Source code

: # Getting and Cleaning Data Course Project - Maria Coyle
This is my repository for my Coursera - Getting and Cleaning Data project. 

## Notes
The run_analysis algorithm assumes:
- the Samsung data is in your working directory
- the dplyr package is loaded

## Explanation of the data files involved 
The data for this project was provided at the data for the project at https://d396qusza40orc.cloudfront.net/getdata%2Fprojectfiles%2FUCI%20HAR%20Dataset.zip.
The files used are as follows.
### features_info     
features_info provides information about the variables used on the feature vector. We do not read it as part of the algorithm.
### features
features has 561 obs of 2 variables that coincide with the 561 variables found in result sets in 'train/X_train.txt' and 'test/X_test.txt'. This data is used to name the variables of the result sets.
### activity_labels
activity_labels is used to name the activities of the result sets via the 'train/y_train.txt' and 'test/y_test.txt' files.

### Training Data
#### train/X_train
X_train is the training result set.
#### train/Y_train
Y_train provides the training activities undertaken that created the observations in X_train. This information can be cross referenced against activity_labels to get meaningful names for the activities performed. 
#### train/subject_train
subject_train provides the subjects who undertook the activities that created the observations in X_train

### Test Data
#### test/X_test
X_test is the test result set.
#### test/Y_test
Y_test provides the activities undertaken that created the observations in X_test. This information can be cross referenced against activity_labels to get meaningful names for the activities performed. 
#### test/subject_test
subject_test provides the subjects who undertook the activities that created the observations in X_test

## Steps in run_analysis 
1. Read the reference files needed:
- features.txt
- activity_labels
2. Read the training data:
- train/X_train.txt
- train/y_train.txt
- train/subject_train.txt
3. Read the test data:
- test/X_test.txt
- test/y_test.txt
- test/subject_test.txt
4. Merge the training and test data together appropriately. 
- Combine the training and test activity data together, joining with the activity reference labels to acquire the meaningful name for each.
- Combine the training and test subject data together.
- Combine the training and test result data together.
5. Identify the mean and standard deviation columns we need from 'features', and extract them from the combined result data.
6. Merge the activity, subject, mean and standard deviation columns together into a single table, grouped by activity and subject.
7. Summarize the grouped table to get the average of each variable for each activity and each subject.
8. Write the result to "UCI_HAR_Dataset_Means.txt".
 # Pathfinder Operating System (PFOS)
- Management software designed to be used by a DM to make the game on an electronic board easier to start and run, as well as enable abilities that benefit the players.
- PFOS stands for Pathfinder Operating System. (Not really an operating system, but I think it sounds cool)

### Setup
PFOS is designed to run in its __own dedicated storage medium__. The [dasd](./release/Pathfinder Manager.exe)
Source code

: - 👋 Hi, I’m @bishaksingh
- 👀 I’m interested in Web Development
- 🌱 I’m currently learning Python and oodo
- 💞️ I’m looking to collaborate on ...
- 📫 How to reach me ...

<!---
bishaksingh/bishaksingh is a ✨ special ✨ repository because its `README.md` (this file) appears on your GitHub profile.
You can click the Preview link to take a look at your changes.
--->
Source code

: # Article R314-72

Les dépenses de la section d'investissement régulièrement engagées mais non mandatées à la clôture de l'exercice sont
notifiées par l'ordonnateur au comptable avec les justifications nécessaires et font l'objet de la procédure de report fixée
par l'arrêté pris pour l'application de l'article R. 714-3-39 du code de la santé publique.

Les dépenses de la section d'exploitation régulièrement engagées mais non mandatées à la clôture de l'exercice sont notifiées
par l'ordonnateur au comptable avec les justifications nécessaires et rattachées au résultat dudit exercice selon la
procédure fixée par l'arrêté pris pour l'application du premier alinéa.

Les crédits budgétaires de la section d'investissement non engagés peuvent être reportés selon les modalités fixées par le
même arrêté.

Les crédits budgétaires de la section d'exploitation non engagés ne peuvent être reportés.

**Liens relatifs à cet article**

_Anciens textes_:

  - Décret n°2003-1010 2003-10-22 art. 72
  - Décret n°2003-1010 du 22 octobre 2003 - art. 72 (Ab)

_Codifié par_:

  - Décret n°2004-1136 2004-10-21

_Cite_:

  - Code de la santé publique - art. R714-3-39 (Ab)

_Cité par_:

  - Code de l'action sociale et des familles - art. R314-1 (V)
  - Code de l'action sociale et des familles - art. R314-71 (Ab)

━━━━━━━━━━━━━━━━

Please write out the entries exactly, keeping every line intact.

SOLUTION TO THE EXERCISE ->
Source code

: # Getting and Cleaning Data Course Project - Maria Coyle
This is my repository for my Coursera - Getting and Cleaning Data project. 

## Notes
The run_analysis algorithm assumes:
- the Samsung data is in your working directory
- the dplyr package is loaded

## Explanation of the data files involved 
The data for this project was provided at the data for the project at https://d396qusza40orc.cloudfront.net/getdata%2Fprojectfiles%2FUCI%20HAR%20Dataset.zip.
The files used are as follows.
### features_info     
features_info provides information about the variables used on the feature vector. We do not read it as part of the algorithm.
### features
features has 561 obs of 2 variables that coincide with the 561 variables found in result sets in 'train/X_train.txt' and 'test/X_test.txt'. This data is used to name the variables of the result sets.
### activity_labels
activity_labels is used to name the activities of the result sets via the 'train/y_train.txt' and 'test/y_test.txt' files.

### Training Data
#### train/X_train
X_train is the training result set.
#### train/Y_train
Y_train provides the training activities undertaken that created the observations in X_train. This information can be cross referenced against activity_labels to get meaningful names for the activities performed. 
#### train/subject_train
subject_train provides the subjects who undertook the activities that created the observations in X_train

### Test Data
#### test/X_test
X_test is the test result set.
#### test/Y_test
Y_test provides the activities undertaken that created the observations in X_test. This information can be cross referenced against activity_labels to get meaningful names for the activities performed. 
#### test/subject_test
subject_test provides the subjects who undertook the activities that created the observations in X_test

## Steps in run_analysis 
1. Read the reference files needed:
- features.txt
- activity_labels
2. Read the training data:
- train/X_train.txt
- train/y_train.txt
- train/subject_train.txt
3. Read the test data:
- test/X_test.txt
- test/y_test.txt
- test/subject_test.txt
4. Merge the training and test data together appropriately. 
- Combine the training and test activity data together, joining with the activity reference labels to acquire the meaningful name for each.
- Combine the training and test subject data together.
- Combine the training and test result data together.
5. Identify the mean and standard deviation columns we need from 'features', and extract them from the combined result data.
6. Merge the activity, subject, mean and standard deviation columns together into a single table, grouped by activity and subject.
7. Summarize the grouped table to get the average of each variable for each activity and each subject.
8. Write the result to "UCI_HAR_Dataset_Means.txt".
 # Pathfinder Operating System (PFOS)
- Management software designed to be used by a DM to make the game on an electronic board easier to start and run, as well as enable abilities that benefit the players.
- PFOS stands for Pathfinder Operating System. (Not really an operating system, but I think it sounds cool)

### Setup
PFOS is designed to run in its __own dedicated storage medium__. The [dasd](./release/Pathfinder Manager.exe)
Source code

: - 👋 Hi, I’m @bishaksingh
- 👀 I’m interested in Web Development
- 🌱 I’m currently learning Python and oodo
- 💞️ I’m looking to collaborate on ...
- 📫 How to reach me ...

<!---
bishaksingh/bishaksingh is a ✨ special ✨ repository because its `README.md` (this file) appears on your GitHub profile.
You can click the Preview link to take a look at your changes.
--->
Source code

: # Article R314-72

Les dépenses de la section d'investissement régulièrement engagées mais non mandatées à la clôture de l'exercice sont
notifiées par l'ordonnateur au comptable avec les justifications nécessaires et font l'objet de la procédure de report fixée
par l'arrêté pris pour l'application de l'article R. 714-3-39 du code de la santé publique.

Les dépenses de la section d'exploitation régulièrement engagées mais non mandatées à la clôture de l'exercice sont notifiées
par l'ordonnateur au comptable avec les justifications nécessaires et rattachées au résultat dudit exercice selon la
procédure fixée par l'arrêté pris pour l'application du premier alinéa.

Les crédits budgétaires de la section d'investissement non engagés peuvent être reportés selon les modalités fixées par le
même arrêté.

Les crédits budgétaires de la section d'exploitation non engagés ne peuvent être reportés.

**Liens relatifs à cet article**

_Anciens textes_:

  - Décret n°2003-1010 2003-10-22 art. 72
  - Décret n°2003-1010 du 22 octobre 2003 - art. 72 (Ab)

_Codifié par_:

  - Décret n°2004-1136 2004-10-21

_Cite_:

  - Code de la santé publique - art. R714-3-39 (Ab)

_Cité par_:

  - Code de l'action sociale et des familles - art. R314-1 (V)
  - Code de l'action sociale et des familles - art. R314-71 (Ab)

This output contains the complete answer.